サラ・ベルナール(SARAH BERNHARDT)に募る想い
2007年 05月 02日
私は映画がとても大好きで、子供の頃はテレビの洋画劇場、そして母に連れられて劇場体験、10代半ばから友人や一人で劇場へ向かうようになった。そして、今は随分当時とは状況も変わり、ビデオやDVD、衛星放送とさらに私の関心は深まるばかり。映画やお芝居を観に行く事が大好きだった母から往年の俳優や名画の名を耳にして来たこと、今の私の大切な財産のように思う。マレーネ・ディートリッヒはそんな母から教えて貰い、世代が違うのでピンとこないお方が多かった当時ながら、デイートリッヒはその美しさから即と魅せられてしまった。ある日、母が語ってくれた、「昔は女優という職業は軽蔑されていた、芸人という仕事はね。」というような...他にその時何をお話しただろう。私は”女優”が大好き!今では好きな女優を挙げると限りなく続く。残念ながら多くの映画創設期の作品、サイレント作品は知らない。DVDになったりして少しそれらの世界をモニター越しに辛うじて体験できるのみ。そして、当時の写真や映画人方のお話を活字で読むことが僅かながらの私の今のところ。しかし、それだけでも嬉しく楽しくてしかたがない。

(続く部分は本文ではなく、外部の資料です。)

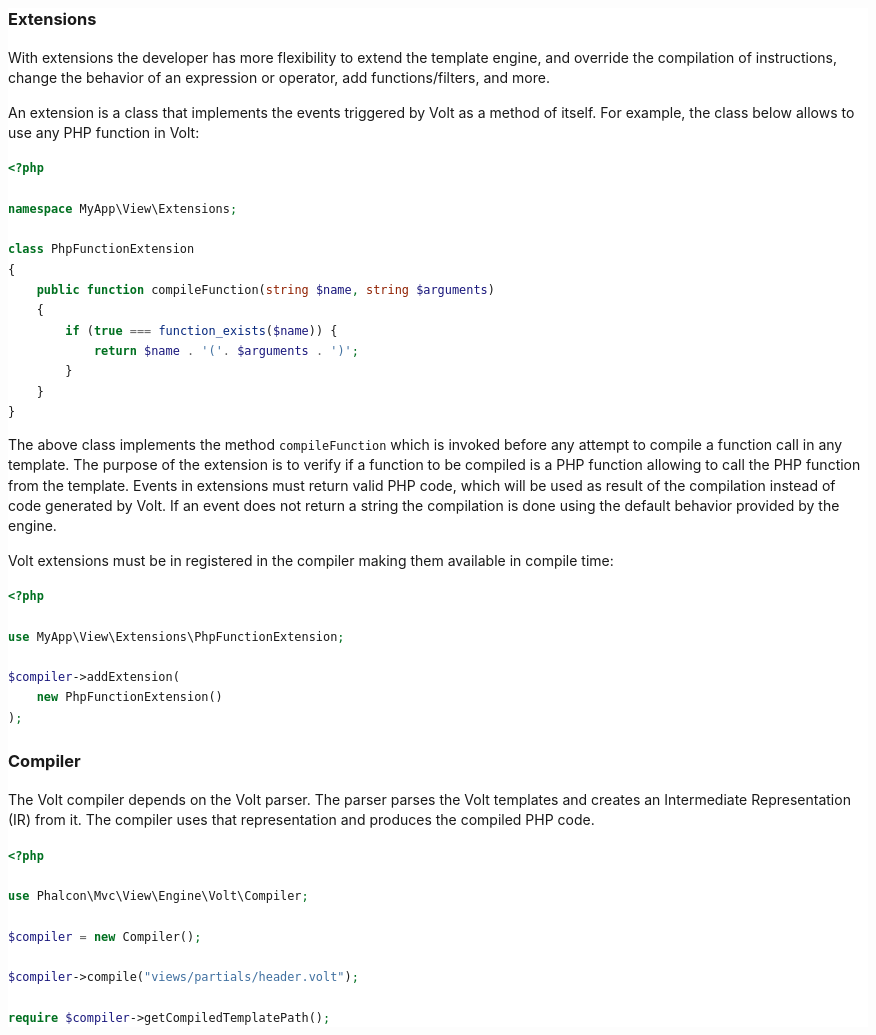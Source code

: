 ### Extensions
With extensions the developer has more flexibility to extend the template engine, and override the compilation of instructions, change the behavior of an expression or operator, add functions/filters, and more.

An extension is a class that implements the events triggered by Volt as a method of itself. For example, the class below allows to use any PHP function in Volt:

```php
<?php

namespace MyApp\View\Extensions;

class PhpFunctionExtension
{
    public function compileFunction(string $name, string $arguments)
    {
        if (true === function_exists($name)) {
            return $name . '('. $arguments . ')';
        }
    }
}
```

The above class implements the method `compileFunction` which is invoked before any attempt to compile a function call in any template. The purpose of the extension is to verify if a function to be compiled is a PHP function allowing to call the PHP function from the template. Events in extensions must return valid PHP code, which will be used as result of the compilation instead of code generated by Volt. If an event does not return a string the compilation is done using the default behavior provided by the engine.

Volt extensions must be in registered in the compiler making them available in compile time:

```php
<?php

use MyApp\View\Extensions\PhpFunctionExtension;

$compiler->addExtension(
    new PhpFunctionExtension()
);
```

### Compiler
The Volt compiler depends on the Volt parser. The parser parses the Volt templates and creates an Intermediate Representation (IR) from it. The compiler uses that representation and produces the compiled PHP code.

```php
<?php

use Phalcon\Mvc\View\Engine\Volt\Compiler;

$compiler = new Compiler();

$compiler->compile("views/partials/header.volt");

require $compiler->getCompiledTemplatePath();
```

時代がもう少し違えば...と、動く映像を想像する。19世紀末の大舞台女優サラ・ベルナール。”ベル・エポックの半神”とも”聖なる怪物”とも言われ、”神秘の窓”、”黄金の声”とその瞳と美声を讃えられてきた。1844年~1923年の生涯。第二帝政期にコメディ・フランセーズにデビューして以来、20世紀初頭まで数多くの芸術家や作家たちに影響を与え、正しく彼らのミューズ、美神であった。サラ・ベルナール自身が芸術家であることも大きい。ただ美しい被写体としてのモデルではなかったのだから。複雑に変化する表情、卓越した演技力、動き...そんな舞台を観ることができたなら、と夢うつつ。アルフォンス・ミュシャが有名になったのもサラ・ベルナールの後押しがあってのこと。写真家のフェリックス・ナダールを魅了し、オスカー・ワイルドの『サロメ』も演じており、かのオーブリー・ヴィンセント・ビアズリーの線描にも影響を与えたという。幾度と演じたと言われるアレクサンドル・デュマ・フィスの『椿姫』(映画版も製作されている)を想像し募る想いは果てしなく。